I think this is fair. Honestly the physiology I'd prefer for Halflings is more faerie-like and otherworldly magical, because I think it holds a different sort of appeal, and so we'd depart there a bit in our aims. In my view they are backtracking on Halfling appearance to something I recognize more from like 30 years ago, rather than what we've seen from the more recent materials.
I was trying to anticipate this representation critique on the previous page, but perhaps didn't do the greatest job expressing my views. I think if the goal is to represent actual short statured humans in D&D, then they should be Human and the human phenotype should expand beyond the highly idealized and stylized centerfolds we see now to include the broader variety there. In the same way they treat race now. I think that would be appropriate for the times, and would probably be lauded by everyone who wants a more inclusive game.
Where it becomes more problematic is the idea that historically this is how "the other" has been treated in fantasy. So a person with Achondroplasia might feel like "hey, don't take Halflings away from us! cause Halflings are how we identify here!" And then if there's no replacement, the feeling of having something taken away is probably pretty accurate, sure.
But again, the Halflings and Dwarves as depicted by Larian don't really appear to be badass achons like Willow and Meegosh and Vohnkar, or the Time Bandits, or Tyrion Lannister etc. If that's how Halflings were depicted in BG3 or by D&D in general then I'd probably back way off the topic, like 'well that's their's now, and they can own it how they like.' But that's not really how they look is it? I mean there is a vague suggestion in that direction, but the maquette they're using is pretty fantastical. It doesn't track with how short statured humans actually look in the real world. Instead it's like this in-between compromise to get a Nettie or an Aaron. Also if the D&D Lore supported it more, like with explanations about how Halflings or Dwarves are really just a type of Human in Faerun and exactly analogous to what we see in the real world here, that'd be rather different. But that's not where D&D went with it at all. Instead they ran in the complete opposite direction going on two decades now. So what Larian is doing here, is kind of like re-opening a door that the Wizards probably already hoped to close a while back, to avoid exactly this kind of fantasy stereotyping.

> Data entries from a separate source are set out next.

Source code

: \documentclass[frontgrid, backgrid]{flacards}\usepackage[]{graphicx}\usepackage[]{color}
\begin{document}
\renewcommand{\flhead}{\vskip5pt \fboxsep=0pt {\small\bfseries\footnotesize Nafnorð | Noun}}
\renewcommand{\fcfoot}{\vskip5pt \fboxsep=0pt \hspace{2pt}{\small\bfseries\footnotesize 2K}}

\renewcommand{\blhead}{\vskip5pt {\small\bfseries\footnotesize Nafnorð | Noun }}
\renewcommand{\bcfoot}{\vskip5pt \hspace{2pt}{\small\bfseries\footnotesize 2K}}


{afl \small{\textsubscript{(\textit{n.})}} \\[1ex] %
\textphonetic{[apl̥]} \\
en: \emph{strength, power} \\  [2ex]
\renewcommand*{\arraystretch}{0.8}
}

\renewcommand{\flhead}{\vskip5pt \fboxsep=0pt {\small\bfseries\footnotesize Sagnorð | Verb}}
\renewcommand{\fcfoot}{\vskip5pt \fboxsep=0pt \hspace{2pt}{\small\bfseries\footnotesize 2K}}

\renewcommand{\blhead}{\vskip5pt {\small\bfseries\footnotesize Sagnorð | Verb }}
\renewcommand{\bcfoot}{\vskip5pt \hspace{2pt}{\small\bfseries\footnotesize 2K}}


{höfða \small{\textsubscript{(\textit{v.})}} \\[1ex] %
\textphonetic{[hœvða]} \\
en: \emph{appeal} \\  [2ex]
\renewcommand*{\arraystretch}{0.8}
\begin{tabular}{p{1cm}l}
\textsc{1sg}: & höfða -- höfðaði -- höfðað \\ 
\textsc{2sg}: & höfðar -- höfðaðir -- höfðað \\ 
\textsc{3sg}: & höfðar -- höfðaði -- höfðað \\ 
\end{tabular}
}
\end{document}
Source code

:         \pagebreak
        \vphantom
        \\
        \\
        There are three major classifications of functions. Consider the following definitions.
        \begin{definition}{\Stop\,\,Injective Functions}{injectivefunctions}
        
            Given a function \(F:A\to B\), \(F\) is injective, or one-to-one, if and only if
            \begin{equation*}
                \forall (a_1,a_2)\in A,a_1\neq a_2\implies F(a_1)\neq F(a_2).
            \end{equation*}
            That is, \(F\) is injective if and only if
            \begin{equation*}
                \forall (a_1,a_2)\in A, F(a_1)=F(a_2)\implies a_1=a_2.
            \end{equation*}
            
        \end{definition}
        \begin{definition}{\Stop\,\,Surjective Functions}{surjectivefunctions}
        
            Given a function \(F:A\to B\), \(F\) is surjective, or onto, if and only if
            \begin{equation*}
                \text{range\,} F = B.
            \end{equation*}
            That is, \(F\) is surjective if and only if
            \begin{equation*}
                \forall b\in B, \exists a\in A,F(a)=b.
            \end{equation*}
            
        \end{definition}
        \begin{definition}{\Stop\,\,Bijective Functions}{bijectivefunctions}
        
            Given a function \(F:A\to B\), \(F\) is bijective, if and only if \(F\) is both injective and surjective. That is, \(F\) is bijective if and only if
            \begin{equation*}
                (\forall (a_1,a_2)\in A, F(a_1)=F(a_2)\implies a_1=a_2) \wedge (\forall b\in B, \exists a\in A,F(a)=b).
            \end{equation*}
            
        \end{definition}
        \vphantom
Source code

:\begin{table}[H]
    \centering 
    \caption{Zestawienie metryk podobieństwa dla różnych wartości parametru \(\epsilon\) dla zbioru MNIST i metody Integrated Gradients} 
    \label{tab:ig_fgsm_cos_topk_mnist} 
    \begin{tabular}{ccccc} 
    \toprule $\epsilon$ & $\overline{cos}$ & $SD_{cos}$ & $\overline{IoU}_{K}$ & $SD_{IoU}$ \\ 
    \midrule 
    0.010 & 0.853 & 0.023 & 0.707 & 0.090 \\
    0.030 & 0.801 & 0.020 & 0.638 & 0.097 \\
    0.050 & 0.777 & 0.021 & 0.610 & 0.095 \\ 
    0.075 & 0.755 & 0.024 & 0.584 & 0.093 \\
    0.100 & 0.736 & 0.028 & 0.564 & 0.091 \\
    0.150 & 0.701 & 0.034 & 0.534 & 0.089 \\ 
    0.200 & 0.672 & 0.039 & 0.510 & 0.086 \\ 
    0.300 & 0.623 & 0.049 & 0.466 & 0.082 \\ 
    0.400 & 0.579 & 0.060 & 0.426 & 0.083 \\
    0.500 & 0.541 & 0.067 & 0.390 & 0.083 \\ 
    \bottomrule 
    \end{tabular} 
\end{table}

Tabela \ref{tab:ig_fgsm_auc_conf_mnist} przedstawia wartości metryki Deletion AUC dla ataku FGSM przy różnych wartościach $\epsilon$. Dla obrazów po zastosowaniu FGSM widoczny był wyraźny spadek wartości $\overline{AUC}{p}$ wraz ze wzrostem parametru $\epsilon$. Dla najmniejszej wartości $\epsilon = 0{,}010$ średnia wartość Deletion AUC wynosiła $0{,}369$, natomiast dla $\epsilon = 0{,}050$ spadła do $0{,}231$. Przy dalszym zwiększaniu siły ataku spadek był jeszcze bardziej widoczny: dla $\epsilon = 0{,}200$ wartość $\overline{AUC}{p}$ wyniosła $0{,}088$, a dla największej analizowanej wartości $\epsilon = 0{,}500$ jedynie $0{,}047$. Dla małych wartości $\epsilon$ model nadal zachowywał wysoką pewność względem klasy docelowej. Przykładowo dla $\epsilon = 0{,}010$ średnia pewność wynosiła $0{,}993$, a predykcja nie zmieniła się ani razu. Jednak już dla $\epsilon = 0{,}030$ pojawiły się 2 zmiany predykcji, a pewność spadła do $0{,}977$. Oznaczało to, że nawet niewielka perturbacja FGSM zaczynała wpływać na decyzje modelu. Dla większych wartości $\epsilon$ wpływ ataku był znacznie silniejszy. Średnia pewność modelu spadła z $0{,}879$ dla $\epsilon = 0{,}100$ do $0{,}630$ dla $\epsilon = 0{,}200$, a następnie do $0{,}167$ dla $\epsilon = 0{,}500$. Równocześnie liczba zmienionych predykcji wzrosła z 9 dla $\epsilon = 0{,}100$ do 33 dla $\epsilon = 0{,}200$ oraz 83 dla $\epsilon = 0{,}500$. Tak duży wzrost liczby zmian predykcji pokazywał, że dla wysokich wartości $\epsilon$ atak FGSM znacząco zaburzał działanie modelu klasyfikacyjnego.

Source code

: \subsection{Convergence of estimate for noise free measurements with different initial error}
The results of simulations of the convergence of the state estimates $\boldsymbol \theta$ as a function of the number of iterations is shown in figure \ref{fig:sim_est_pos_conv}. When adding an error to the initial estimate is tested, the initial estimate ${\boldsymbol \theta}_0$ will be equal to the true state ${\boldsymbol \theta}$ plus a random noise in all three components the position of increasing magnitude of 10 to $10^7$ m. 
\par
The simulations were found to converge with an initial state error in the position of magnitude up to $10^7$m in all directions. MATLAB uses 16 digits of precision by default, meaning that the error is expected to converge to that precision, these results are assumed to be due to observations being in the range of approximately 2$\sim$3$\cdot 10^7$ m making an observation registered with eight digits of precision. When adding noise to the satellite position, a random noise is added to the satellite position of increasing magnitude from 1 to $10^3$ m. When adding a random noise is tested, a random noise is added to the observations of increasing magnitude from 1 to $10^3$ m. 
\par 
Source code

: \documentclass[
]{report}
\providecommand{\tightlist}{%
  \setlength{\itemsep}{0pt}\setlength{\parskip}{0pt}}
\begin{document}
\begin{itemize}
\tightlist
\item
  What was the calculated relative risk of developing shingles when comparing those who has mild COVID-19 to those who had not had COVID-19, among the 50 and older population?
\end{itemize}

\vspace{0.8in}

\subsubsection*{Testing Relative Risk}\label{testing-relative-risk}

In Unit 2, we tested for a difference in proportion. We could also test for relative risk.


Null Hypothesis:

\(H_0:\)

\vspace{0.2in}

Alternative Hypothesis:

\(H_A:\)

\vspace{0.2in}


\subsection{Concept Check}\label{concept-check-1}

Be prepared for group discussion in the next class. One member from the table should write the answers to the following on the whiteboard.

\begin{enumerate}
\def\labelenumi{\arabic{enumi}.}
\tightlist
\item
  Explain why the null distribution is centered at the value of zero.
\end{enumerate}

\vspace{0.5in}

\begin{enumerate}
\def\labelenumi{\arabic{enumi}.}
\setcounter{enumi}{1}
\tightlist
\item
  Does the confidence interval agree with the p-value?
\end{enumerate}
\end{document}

I'm all for including disabilities in the game with more representation, I just think othering them into a separate fantasy category (e.g not "Human") is the wrong way to approach it. They could easily include gigantism and dwarfism among the human phenotypes. They could also do a deaf option where the speaking animations are done in sign. I think they could also provide models that included fantasy themed prosthetics or gnomish devices or enchanted bracers like you mentioned, to capture more the spirit of inclusion. Since it's not reality but fantasy, in D&D we should be able provide options there with no gameplay consequence beyond aesthetics. Something beyond just roleplaying the able bodied. They could be doing professor X style stuff, or have arms or legs of living wood crafted by the Druids or something. I mean there are a lot of ways they could go with it, if they wanted people to see it and say "wow, that's cool they actually thought about people who look like me for a change!" Will they actually go there though? I think judging from what we've seen so far, it feels pretty unlikely. Right now every human, elf, tiefling and githyanki model uses the same chiseled human phenotype with only the heads and few cosmetic features like ears or horns or whatever to distinguish them. All the Halflings are portly. It's not like we can create a unique physical build right now. Let alone doing something more inventive like rolling a one armed PC, but where that doesn't have to impact the actual gameplay, just the looks on offer.
Absent some kind of directive from the Wizards, I don't know that Larian is really serious enough to tackle the broader issue solo. They've proven themselves pretty irreverent with everything they do, all their climbing cows and salamis and whatnot. I think it would be hard for them to escape criticism, or to treat the representation thing with enough gravity to get a pass under close scrutiny. I think it would be more likely to come off as a bad joke or disingenuous given their track record. But still, it would be cool to see a D&D game that approached this stuff in a more thoughtful way.